EXERCISE DESCRIPTION
Everything from the line containing "- [ASCII Miner" through the line containing "<!-- BLOG-POST-LIST:END -->" should be repeated exactly, and nothing else from the data.
= Beginning of Section =
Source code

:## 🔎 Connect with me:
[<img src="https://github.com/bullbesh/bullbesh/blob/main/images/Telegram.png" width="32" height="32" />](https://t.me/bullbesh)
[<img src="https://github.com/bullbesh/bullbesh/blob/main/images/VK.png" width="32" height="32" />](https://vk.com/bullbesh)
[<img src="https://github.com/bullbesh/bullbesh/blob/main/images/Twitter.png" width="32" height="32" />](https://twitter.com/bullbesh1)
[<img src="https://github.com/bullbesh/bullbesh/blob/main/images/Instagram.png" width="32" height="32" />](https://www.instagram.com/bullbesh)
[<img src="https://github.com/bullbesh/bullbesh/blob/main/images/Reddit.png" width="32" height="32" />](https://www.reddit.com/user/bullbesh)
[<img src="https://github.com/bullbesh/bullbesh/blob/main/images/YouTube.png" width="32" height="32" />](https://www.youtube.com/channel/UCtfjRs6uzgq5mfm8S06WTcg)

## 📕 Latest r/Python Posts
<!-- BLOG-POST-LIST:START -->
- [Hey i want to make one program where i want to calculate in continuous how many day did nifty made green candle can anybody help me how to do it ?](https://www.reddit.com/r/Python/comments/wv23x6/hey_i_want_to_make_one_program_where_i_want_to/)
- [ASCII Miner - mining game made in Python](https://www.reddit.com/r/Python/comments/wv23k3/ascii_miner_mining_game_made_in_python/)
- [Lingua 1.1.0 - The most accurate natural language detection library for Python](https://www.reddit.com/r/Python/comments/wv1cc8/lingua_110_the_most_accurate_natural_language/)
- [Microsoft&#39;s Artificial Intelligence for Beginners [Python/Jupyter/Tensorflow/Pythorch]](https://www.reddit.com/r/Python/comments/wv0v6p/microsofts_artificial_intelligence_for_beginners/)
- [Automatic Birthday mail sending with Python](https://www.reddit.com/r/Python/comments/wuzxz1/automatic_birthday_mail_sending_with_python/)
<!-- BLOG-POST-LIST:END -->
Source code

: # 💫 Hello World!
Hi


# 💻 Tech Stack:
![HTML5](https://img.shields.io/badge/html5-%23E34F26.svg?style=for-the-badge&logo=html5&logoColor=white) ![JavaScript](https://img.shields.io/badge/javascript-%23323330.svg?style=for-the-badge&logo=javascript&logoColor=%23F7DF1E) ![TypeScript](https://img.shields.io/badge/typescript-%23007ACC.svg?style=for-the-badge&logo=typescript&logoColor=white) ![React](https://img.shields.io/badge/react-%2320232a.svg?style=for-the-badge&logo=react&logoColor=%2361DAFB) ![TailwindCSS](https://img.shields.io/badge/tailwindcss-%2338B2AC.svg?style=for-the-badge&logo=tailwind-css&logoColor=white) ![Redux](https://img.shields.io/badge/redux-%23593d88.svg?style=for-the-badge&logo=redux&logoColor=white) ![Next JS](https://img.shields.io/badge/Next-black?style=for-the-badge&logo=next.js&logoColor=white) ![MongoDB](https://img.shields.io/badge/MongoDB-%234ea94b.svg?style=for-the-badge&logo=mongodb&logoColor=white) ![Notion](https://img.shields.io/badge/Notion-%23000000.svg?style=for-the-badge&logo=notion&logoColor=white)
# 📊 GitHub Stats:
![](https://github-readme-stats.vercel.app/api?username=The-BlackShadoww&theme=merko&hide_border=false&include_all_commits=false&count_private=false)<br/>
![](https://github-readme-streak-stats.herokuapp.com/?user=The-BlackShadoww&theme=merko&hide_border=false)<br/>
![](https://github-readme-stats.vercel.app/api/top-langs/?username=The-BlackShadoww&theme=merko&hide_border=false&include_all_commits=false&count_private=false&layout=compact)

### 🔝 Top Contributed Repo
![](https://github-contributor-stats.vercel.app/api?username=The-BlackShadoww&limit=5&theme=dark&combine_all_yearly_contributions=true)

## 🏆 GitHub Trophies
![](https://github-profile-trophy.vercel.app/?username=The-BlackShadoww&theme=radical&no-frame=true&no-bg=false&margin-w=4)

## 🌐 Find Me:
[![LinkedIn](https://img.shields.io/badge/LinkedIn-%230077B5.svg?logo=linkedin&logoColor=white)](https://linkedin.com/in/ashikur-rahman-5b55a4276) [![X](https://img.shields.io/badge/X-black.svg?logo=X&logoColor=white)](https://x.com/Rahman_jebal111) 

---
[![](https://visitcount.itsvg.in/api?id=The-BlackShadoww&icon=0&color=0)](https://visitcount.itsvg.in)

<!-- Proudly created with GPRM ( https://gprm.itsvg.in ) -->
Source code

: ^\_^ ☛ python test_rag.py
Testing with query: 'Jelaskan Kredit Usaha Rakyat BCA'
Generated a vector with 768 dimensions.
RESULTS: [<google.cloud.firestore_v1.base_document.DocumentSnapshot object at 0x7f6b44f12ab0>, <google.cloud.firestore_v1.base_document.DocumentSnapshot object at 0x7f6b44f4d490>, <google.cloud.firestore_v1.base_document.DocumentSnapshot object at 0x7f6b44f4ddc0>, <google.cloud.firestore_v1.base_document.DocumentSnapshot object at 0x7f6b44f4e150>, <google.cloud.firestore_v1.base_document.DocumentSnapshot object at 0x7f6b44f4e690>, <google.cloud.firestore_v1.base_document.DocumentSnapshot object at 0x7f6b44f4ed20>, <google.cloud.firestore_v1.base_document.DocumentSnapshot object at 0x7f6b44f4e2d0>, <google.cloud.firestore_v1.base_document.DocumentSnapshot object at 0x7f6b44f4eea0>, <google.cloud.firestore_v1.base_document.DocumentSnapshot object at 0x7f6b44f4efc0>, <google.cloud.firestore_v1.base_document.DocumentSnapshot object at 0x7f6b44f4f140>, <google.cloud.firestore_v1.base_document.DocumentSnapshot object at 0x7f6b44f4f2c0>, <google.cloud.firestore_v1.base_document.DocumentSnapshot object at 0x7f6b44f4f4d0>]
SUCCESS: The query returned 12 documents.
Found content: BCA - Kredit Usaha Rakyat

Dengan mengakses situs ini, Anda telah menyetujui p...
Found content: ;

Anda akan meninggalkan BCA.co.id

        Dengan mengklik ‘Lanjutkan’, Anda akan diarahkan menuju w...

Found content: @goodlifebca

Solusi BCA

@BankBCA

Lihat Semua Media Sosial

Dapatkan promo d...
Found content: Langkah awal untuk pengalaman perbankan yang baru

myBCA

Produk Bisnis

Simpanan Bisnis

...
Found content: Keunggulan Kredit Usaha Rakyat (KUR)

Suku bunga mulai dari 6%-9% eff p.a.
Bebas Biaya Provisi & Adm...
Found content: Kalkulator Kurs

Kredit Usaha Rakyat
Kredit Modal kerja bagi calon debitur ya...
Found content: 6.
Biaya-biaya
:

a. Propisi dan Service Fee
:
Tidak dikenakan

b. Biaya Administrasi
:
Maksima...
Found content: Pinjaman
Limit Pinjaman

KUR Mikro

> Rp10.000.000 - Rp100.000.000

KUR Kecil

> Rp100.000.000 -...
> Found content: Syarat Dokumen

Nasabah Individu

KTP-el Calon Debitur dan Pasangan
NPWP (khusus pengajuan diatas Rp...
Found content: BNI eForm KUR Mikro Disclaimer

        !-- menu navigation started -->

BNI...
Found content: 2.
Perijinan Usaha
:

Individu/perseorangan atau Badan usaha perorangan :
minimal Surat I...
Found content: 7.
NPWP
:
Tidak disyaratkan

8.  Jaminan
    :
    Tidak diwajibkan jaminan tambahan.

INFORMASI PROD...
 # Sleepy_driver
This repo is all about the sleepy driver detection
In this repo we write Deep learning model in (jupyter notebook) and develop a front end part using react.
= End of Section =
ANSWER SPACE
- [ASCII Miner - mining game made in Python](https://www.reddit.com/r/Python/comments/wv23k3/ascii_miner_mining_game_made_in_python/)
- [Lingua 1.1.0 - The most accurate natural language detection library for Python](https://www.reddit.com/r/Python/comments/wv1cc8/lingua_110_the_most_accurate_natural_language/)
- [Microsoft&#39;s Artificial Intelligence for Beginners [Python/Jupyter/Tensorflow/Pythorch]](https://www.reddit.com/r/Python/comments/wv0v6p/microsofts_artificial_intelligence_for_beginners/)
- [Automatic Birthday mail sending with Python](https://www.reddit.com/r/Python/comments/wuzxz1/automatic_birthday_mail_sending_with_python/)
<!-- BLOG-POST-LIST:END -->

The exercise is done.